## What you are asked to do
Check each line below for the word "služby". How many have it? Answer with the number only.
(Beginning of Data in this exercise)
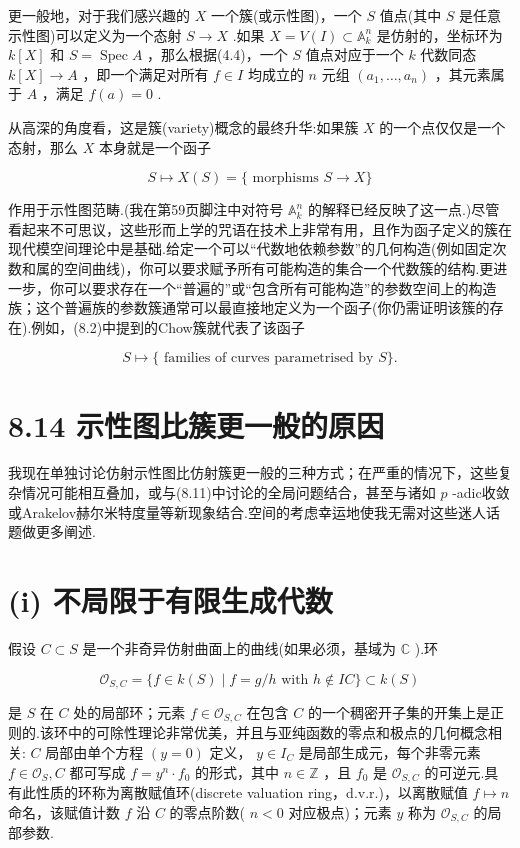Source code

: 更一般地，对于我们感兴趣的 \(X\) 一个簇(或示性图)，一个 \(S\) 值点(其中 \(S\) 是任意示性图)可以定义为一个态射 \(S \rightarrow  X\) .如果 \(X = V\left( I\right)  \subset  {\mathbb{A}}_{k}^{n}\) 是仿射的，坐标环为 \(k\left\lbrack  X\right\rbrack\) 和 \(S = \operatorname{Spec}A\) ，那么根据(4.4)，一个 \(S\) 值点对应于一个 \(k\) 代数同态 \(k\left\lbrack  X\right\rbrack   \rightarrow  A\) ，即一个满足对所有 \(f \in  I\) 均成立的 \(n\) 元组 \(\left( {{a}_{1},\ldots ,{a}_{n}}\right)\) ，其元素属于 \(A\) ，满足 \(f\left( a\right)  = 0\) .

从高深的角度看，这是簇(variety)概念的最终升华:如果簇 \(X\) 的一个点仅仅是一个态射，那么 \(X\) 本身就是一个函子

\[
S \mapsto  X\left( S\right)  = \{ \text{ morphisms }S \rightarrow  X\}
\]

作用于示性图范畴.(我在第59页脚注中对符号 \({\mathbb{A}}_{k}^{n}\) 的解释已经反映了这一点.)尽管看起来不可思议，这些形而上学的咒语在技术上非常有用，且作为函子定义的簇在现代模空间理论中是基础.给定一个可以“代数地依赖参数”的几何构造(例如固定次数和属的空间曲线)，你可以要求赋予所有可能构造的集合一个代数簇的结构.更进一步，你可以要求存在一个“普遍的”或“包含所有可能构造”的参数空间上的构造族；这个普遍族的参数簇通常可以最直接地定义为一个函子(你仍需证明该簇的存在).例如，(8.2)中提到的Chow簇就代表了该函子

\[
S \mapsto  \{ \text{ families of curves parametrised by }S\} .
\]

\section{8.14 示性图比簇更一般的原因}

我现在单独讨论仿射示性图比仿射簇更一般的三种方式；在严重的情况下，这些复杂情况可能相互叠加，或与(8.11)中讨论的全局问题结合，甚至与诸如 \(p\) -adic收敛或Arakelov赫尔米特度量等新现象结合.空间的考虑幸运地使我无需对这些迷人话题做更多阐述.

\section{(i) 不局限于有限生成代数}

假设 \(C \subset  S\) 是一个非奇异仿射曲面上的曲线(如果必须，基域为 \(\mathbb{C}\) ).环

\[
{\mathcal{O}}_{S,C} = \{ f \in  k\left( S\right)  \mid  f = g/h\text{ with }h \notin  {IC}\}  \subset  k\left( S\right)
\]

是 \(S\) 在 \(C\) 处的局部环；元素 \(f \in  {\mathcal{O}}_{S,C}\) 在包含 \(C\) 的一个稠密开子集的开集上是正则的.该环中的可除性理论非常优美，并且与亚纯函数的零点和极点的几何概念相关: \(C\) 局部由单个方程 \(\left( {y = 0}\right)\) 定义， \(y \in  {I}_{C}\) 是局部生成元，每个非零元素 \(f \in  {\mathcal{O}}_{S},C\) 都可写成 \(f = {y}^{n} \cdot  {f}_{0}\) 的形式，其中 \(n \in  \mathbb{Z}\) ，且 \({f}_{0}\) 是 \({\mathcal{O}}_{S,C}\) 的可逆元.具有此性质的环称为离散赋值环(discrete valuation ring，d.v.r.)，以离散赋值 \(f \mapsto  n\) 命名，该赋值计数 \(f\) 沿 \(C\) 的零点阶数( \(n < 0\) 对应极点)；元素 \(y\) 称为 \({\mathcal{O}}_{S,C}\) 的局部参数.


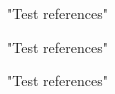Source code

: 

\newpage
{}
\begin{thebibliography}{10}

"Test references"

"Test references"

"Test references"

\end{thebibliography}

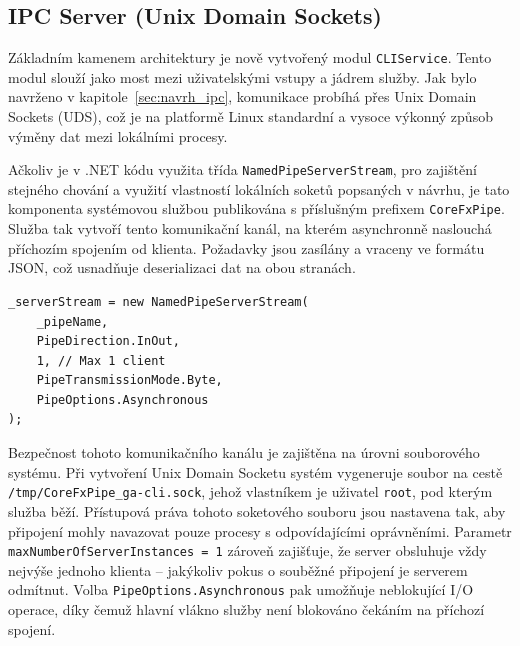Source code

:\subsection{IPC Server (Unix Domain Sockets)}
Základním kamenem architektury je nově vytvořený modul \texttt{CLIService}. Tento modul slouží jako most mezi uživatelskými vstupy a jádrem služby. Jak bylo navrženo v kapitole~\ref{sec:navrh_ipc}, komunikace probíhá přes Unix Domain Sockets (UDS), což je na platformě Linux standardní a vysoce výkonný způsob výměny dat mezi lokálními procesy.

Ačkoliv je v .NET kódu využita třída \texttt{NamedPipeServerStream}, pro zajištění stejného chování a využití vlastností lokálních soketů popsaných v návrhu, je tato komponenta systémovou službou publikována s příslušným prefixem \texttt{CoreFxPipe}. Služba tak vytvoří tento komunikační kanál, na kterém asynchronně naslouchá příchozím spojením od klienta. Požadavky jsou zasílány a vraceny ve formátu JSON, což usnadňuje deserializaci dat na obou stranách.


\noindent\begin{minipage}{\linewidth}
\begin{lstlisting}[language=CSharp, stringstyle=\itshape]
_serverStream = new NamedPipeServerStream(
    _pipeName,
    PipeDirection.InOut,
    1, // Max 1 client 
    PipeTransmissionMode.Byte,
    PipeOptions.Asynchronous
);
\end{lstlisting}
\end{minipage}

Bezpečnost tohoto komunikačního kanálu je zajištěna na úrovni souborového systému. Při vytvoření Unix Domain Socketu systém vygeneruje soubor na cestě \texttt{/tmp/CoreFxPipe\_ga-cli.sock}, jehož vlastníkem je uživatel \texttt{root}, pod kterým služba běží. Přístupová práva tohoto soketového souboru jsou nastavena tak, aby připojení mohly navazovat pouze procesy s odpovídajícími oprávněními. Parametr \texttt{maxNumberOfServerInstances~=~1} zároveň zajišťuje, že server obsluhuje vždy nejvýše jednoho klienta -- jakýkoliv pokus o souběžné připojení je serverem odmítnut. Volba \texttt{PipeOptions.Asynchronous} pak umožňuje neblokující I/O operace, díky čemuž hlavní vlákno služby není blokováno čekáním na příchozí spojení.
(End of Data in this exercise)
## The completed task
2